Robert Bleiweiss recuerda —en algún momento de los 1990— haberse encontrado con personas que realizaban estudios de impacto ambiental en los alrededores de la Cascada de San Rafael. El motivo: una hidroeléctrica que le interesaba al gobierno de la época. “¿Una hidroeléctrica?”, pensó Robert. Impactar la cascada más grande de nuestra Amazonía, uno de los emblemas naturales del país… “¡qué pena!”, pensó. Era, por supuesto, hace mucho tiempo, cuando a pocos les interesaba, como a él, proteger la naturaleza.
La historia detrás del interés gubernamental por esta cascada en particular puede remontarse a los años 1950, cuando un ingeniero americano de apellido Sinclair se paseó por nuestra Amazonía y al ver las muchas cascadas que se formaban por toda la base de los Andes orientales, declaró el gran potencial hidroeléctrico del país. La Cascada de San Rafael era la fuente madre de esta posibilidad. Su poderosa melena de agua no tenía competencia. Y, aun así, décadas pasaron y nadie había puesto aun en marcha un proyecto hidroeléctrico en el lugar.
El estudio, desde luego, no iba a arrojar luz sobre los daños colaterales del proyecto hacia el medioambiente (esa casi nunca es la verdadera razón de quienes contratan este tipo de estudios), sino saber, más bien, qué daños podría el medioambiente infligir sobre el proyecto… al igual que saber si se generaría la electricidad necesaria para compensar la inversión. ¿El resultado? El mismo de un estudio ambiental anterior, realizado por otro gobierno, buscando conocer la misma factibilidad: que una hidroeléctrica en un lugar como la Cascada de San Rafael, por la inestabilidad de la geología y la posibilidad de que se empezara a llenar de sedimento, forzaría a un posible colapso. Mejor era dejarla en paz.

Claro, el paraje natural también habría sido impactado, pero eso no les importaba a aquellos gobiernos. Habrían aprovechado cualquier visto bueno de cualquier estudio ambiental con tal de que la empresa fuera medianamente provechosa. No lo era. Ni siquiera a mediano plazo. Por eso, la cascada más importante del país no había sido tocada y alguien como Robert podía disfrutar de su fenomenal naturaleza en toda tranquilidad.
Ahora, quizás te preguntes por qué existe hoy una hidroeléctrica en el lugar. Y es una buena pregunta. Pues sabemos bien por qué aquella hidroeléctrica no justificaba la inversión. La prueba de ello no podría ser más elocuente… y es para los libros: ni siquiera ha sido entregada en su totalidad y ya, de la cascada más poderosa de Ecuador, queda nada más que un mísero chorro.
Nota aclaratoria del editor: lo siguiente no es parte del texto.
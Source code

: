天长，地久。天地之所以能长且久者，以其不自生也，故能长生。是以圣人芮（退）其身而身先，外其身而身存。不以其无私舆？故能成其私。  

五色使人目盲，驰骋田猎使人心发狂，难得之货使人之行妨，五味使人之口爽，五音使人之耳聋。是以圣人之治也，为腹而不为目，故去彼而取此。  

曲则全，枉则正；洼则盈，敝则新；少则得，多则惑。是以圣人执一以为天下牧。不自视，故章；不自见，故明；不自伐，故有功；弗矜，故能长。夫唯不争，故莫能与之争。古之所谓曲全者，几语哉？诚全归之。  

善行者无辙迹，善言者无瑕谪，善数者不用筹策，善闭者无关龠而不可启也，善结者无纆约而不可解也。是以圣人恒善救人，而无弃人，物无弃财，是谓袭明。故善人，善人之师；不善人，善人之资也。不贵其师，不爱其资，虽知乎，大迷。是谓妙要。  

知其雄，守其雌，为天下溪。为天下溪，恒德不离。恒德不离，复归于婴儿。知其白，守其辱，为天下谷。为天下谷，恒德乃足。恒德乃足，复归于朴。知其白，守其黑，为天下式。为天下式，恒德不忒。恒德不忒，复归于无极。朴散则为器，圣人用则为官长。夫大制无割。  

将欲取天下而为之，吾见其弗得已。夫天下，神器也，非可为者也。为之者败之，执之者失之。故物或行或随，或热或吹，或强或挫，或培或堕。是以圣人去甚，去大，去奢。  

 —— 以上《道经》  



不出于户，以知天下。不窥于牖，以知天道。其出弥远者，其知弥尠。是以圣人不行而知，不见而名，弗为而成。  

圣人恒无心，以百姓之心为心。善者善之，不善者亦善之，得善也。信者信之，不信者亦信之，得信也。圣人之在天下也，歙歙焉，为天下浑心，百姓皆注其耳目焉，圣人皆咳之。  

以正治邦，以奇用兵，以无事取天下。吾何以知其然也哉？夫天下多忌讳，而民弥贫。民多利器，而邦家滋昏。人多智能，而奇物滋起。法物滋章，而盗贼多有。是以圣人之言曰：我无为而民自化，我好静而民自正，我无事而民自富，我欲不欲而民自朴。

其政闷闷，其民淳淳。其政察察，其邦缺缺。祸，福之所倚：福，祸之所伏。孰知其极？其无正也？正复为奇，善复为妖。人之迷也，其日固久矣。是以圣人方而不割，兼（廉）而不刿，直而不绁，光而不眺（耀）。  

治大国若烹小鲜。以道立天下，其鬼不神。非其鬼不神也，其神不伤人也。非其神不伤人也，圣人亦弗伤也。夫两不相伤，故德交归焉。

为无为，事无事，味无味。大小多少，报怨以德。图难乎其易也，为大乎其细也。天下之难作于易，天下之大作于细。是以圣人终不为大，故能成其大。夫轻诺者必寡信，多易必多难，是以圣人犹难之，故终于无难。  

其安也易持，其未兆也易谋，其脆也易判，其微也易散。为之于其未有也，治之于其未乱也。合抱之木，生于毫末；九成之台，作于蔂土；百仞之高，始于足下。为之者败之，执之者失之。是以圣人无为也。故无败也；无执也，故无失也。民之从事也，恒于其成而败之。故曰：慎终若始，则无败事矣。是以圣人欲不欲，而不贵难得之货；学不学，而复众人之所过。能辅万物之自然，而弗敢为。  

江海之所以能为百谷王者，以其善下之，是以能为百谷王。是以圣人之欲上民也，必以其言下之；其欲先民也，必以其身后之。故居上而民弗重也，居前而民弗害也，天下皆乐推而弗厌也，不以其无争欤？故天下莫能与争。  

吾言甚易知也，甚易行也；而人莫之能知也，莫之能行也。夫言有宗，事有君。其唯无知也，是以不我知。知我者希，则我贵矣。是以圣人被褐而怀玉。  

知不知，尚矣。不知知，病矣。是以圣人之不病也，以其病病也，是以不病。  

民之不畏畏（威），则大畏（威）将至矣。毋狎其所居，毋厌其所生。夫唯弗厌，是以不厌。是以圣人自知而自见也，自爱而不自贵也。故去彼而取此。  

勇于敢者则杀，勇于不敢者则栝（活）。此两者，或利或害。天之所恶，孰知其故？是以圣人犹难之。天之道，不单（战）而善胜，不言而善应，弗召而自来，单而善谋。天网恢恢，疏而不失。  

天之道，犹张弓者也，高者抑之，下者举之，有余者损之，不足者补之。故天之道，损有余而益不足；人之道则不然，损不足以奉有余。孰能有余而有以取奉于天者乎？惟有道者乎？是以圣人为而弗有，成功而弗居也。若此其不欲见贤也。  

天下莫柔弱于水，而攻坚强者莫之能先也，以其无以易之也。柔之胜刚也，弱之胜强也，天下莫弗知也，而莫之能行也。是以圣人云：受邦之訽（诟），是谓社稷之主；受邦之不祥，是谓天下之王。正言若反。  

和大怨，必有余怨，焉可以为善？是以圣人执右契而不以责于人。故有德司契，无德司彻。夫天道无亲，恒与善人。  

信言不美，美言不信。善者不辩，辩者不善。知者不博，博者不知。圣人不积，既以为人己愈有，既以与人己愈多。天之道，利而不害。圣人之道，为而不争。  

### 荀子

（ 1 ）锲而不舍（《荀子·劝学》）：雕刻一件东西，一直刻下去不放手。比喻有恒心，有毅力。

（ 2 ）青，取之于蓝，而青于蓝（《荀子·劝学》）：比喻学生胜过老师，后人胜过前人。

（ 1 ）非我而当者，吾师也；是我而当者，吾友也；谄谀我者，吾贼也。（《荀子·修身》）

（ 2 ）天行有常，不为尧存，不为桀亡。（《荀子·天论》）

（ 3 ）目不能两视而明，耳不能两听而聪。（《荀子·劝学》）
Y los problemas del terreno, la necesidad de remendar daños provocados por el medioambiente al proyecto siguen siendo noticia de cada día.
Robert, por coincidencias de la vida, fue invitado mucho más tarde, una vez que se hubiera inaugurado el famoso Coca Codo Sinclair, para ver el proyecto desde adentro. Todavía no estaban hablando de los cientos de millones de dólares de los que hablamos hoy, necesarios para proteger la represa. En esos días iniciales, solo meses después de haber terminado la infraestructura, ya había la necesidad de alterar los planos. Es una zona extremadamente compleja en su geología.
Una década nefasta para la naturaleza ecuatoriana
El proyecto fue un atentado del gobierno en contra de la naturaleza ecuatoriana y, en este caso, frente a este paraje natural en particular. Obviando varios estudios ambientales anteriores, se decidió seguir adelante con una hidroeléctrica que sólo cuatro años después de su creación revelaba grietas (para muchos, muy grandes) tanto físicas como intelectuales, en su estrategia como en su infraestructura y proyecciones a futuro.
No sólo ignoró la factibilidad de pérdidas del proyecto a causa de las realidades ambientales de su ubicación, presionó para que se sobre-explote, haciendo que los impactos (tanto hacia el ambiente como hacia el proyecto en sí) sean el doble de amenazantes.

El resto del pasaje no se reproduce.